The glorious trek my boyfriend and I embarked upon, the first few miles of the Kalalau Trail, is a popular walk, and though guides list it as strenuous, I think that's a bit of a stretch. An energetic 8-year-old could definitely handle it, as well as anyone else in reasonable shape. The path starts at the end of the paved road, which in Kauai includes a beach, of course. Ke'e beach fronts a perfect-for-snorkeling lagoon (which I enjoyed post-hike), and the path ends, after about two miles, at a secluded beach (with waterfall) in the Na Pali State Park. In between, the route climbs up and down in such a way that you get the perfect workout without feeling exhausted.
The views are nothing short of totally breathtaking, to the extent that you keep wanting to stop and take pictures -- until you realize that you're never going to be able to capture it all.
While you can keep hiking -- and overnighters or ambitious day-hikers do -- we ended up spending an hour or so enjoying the views from Hanakapiai beach, doing some yoga and playing in the waterfall and stream before heading back the way we came. Usually I don't like to hike an out-and-back, but in this case the views on the return were just as fabulous, and I got a slightly different perspective on the coastline. That's because we got rained on -- twice -- on the way to the hidden beach, so it was fun to see the mountains towering above me sans clouds on the return voyage just a hour or so later, now all sparkling and dripping in the sunshine.

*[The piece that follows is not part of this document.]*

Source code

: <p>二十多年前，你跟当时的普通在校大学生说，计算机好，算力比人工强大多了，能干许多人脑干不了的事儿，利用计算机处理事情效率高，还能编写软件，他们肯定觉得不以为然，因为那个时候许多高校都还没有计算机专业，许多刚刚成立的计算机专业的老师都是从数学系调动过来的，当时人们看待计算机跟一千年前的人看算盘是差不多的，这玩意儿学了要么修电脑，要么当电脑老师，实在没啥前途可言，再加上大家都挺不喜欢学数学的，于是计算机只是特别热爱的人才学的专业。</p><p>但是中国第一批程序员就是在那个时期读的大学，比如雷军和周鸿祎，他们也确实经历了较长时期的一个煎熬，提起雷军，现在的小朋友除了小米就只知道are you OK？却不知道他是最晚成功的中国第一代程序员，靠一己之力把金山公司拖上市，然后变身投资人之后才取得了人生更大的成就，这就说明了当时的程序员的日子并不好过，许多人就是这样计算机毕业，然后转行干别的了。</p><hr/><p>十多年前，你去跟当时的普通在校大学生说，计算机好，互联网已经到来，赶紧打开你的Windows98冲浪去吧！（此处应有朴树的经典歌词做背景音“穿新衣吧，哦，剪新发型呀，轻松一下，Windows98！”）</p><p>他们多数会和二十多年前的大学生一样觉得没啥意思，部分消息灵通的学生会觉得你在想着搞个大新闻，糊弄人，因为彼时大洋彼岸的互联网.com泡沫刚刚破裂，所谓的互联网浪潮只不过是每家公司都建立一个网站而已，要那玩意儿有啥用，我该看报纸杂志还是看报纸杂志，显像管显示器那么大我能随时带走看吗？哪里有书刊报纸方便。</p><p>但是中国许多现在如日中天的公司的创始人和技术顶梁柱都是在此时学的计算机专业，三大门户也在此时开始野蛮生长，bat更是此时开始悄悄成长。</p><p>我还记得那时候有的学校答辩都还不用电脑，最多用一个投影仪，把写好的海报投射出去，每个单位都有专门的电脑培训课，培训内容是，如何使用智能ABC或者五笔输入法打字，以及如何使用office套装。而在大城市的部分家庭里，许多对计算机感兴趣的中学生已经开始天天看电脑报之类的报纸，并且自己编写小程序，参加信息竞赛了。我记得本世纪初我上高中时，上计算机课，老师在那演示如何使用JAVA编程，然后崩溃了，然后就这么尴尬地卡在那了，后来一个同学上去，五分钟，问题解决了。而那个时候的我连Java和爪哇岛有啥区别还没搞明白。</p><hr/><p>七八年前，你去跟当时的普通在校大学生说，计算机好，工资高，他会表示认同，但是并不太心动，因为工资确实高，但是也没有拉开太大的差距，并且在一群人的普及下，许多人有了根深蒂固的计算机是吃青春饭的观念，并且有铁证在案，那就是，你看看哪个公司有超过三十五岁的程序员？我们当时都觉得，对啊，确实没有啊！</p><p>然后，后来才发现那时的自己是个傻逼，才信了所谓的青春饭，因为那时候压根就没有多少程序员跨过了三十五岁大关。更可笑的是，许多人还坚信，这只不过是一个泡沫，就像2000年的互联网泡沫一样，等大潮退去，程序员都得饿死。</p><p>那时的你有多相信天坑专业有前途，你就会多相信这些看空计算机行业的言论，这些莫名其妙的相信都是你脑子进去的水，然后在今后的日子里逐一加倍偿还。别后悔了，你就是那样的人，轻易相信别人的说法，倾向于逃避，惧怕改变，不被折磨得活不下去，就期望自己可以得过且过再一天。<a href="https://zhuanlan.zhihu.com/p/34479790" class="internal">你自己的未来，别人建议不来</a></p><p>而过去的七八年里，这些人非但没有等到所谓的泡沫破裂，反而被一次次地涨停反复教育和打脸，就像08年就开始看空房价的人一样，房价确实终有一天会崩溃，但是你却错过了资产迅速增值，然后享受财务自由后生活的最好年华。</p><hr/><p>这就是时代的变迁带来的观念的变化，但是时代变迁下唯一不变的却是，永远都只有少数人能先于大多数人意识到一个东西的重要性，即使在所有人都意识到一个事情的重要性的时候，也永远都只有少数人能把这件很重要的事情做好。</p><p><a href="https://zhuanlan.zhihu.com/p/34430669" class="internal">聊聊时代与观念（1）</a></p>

And don't worry, while regular mini-rainshowers (that's how I see them coming from the stormy Northeast US) are certainly common, they are more than balanced out by sunshine, and indeed the sprinklings not only cool a warm hiker off, but insidiously inculcate the walker into the environment, as your own perspiration mixes with the mist and drops coming from the sky until you don't know where you end and the clouds begin. In situations like this, with warm temps and sunshine mixed in, rain gear is just a bother. Just get wet and dry off.
I did much of this hike barefoot; after the initial rocky uphill from the parking area, most of the path was trodden-smooth earth, and was easy and fun to walk on. As a barefoot (when I can) runner, my feet are tough enough to deal with the minimal things I could have stepped upon. Stream crossings are common here, too, so if you don't feel comfortable hiking barefoot, water sandals like Chacos are the next best thing.
After we made our way back, then checked out the world-famous (for surfers) Tunnels Beach for a bit, then came back the next day to explore a large dry cave there and have more beach time (which involved admiring not only the ocean out front, but the dynamic vertical wall covered in plant life that juts up at the rear of the beach, creating the feeling of being in a giant, but still circumscribed room made from lava rock and plants with the beach as lanai).
A rainbow came out to greet us as the newly-married bride and groom (and the wedding party) moved through yoga poses on the beach, and so I'll end on that perfectly Hawaiian image.